Giustifica il rilascio del permesso di soggiorno per motivi umanitari, in primo luogo, la “vulnerabilità soggettiva”, e cioè quella dipendente dalle condizioni personali del richiedente (come nel caso, ad esempio, dei motivi di salute o di età).

Il rilascio del permesso di soggiorno per motivi umanitari, tuttavia, può essere giustificato anche dalla “vulnerabilità oggettiva”: e cioè quella dipendente dalle condizioni del paese di provenienza del richiedente.

Sussiste, in particolare, una condizione di vulnerabilità oggettiva quando nel paese di provenienza del richiedente protezione sia a questi impedito l’esercizio dei diritti fondamentali della persona. Impedimento che non necessariamente deve essere di diritto, ma può essere anche soltanto di fatto.

3.2. Da ciò discendono due corollari.

Il primo è che la ritenuta falsità delle dichiarazioni compiute dal richiedente protezione impedisce di ritenere dimostrata una condizione di vulnerabilità soggettiva, ma non osta al rilascio del permesso di soggiorno per motivi umanitari, laddove ricorressero le condizioni di vulnerabilità oggettiva.

E’ infatti evidente che una persona cui nel proprio Paese sia impedito l’esercizio dei diritti fondamentali non possa essere rimpatriata, a nulla rilevando che nel chiedere protezione abbia dimostrato la prudentia serpis, piuttosto che la simplicitas columbae.

3.3. Il secondo corollario è che la sussistenza delle condizioni di vulnerabilità oggettiva deve essere accertata d’ufficio, ricorrendo a fonti di informazione attendibili ed aggiornate sul paese di provenienza del richiedente (a meno che, ovviamente, il giudizio di inattendibilità non investa addirittura la provenienza stessa del richiedente).

3.4. Nel caso di specie, il Tribunale non si è attenuto a questi principi ormai consolidati nella giurisprudenza di legittimità.

Infatti il Tribunale ha correttamente accertato ex officio se in ***** sussista una situazione di violenza indiscriminata derivante da conflitto armato, ma altrettanto non ha fatto al fine di accertare se i diritti inviolabili della persona siano o non siano, nel paese di provenienza del richiedente, gravemente compromessi in modo intollerabile.

Il Tribunale infatti ha negato la sussistenza di condizioni oggettive di vulnerabilità del richiedente, affermando che questi nel caso di rimpatrio non si troverebbe esposto a rischi di sorta, sulla base degli elementi “già compiutamente analizzati in precedenza”.

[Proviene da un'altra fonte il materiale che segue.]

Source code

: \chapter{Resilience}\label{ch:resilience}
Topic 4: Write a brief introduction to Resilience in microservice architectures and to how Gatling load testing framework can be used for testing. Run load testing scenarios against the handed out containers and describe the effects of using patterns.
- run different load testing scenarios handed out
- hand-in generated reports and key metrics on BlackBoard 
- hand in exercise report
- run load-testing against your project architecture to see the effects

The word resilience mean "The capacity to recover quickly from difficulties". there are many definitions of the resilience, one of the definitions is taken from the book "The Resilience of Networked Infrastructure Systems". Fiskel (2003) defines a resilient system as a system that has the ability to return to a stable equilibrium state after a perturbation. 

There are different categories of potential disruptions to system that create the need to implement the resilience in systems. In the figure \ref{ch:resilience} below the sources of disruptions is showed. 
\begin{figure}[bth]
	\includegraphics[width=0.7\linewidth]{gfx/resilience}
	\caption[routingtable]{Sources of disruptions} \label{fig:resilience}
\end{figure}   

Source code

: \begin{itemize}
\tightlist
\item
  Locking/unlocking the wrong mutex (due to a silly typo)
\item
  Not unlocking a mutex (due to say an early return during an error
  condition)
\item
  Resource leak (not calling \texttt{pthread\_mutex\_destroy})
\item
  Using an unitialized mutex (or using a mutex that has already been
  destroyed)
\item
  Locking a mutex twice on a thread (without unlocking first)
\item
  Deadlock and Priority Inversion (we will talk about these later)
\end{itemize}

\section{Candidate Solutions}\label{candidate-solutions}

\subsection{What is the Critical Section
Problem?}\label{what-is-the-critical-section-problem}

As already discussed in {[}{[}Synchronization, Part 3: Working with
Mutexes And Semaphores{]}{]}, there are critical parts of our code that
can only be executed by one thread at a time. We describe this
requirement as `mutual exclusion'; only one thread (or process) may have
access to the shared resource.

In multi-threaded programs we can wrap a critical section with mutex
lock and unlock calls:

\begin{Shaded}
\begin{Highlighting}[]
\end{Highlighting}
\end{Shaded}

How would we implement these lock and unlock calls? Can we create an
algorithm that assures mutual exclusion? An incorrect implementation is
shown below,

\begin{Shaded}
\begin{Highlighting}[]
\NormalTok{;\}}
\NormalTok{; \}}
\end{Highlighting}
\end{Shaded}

Gli elementi “già compiutamente analizzati in precedenza”, tuttavia, sono rappresentati da fonti di informazione dalle quali il Tribunale ha tratto la conclusione della insussistenza in ***** di una situazione di violenza indiscriminata derivante da conflitto armato.

Da quelle fonti, tuttavia, quale che ne fosse l’effettivo contenuto, il Tribunale non ha tratto alcuna informazione, che sia stata esposta in motivazione, concernente la tutela dei diritti umani.

3.5. Il decreto va dunque cassato con rinvio al Tribunale di Potenza, in differente composizione, il quale tornerà ad esaminare la domanda di rilascio del permesso di soggiorno per motivi umanitari, indagando ex officio sulla esistenza o meno nel Paese di provenienza del richiedente di una grave compromissione dei diritti umani fondamentali, e sulla possibilità che il richiedente in caso di rimpatrio possa esservi esposto.

4. Le spese del presente giudizio di legittimità saranno liquidate dal giudice del rinvio.

P.Q.M.

(-) rigetta il primo ed il secondo motivo di ricorso;

(-) accoglie il terzo motivo di ricorso, cassa la sentenza impugnata in relazione al motivo accolto e rinvia la causa al Tribunale di Milano, in diversa composizione, cui demanda di provvedere anche sulle spese del giudizio di legittimità.

Così deciso in Roma, nella camera di consiglio della Sezione Terza civile della Corte di cassazione, il 25 maggio 2021.